- **Aim of the task**: Transcribe precisely those lines of the listing that fall between the line containing "2. 支持安卓、IOS、windows、mac等" and the last line, inclusive of both.

[[ Study material open ]]

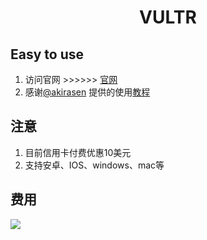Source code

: <h1><p align="center">VULTR</p></h1>

## Easy to use
1. 访问官网 >>>>>> [官网](https://my.vultr.com/billing/)
2. 感谢[@akirasen](https://github.com/akirasen) 提供的使用[教程](https://fileem.com/how-can-the-shadowsocket-ladder-not-be-used-2-5-knives-a-month-try-to-build-a-ladder-with-v2ray-ten-minutes-to-build-the-most-complete-ladder-tutorial-in-history)

## 注意
1. 目前信用卡付费优惠10美元
2. 支持安卓、IOS、windows、mac等

## 费用

![](https://github.com/carolcoral/SaveImg/blob/master/vlutr.png?raw=true)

[[ Study material closed ]]

- **Answer below**:
2. 支持安卓、IOS、windows、mac等

## 费用

![](https://github.com/carolcoral/SaveImg/blob/master/vlutr.png?raw=true)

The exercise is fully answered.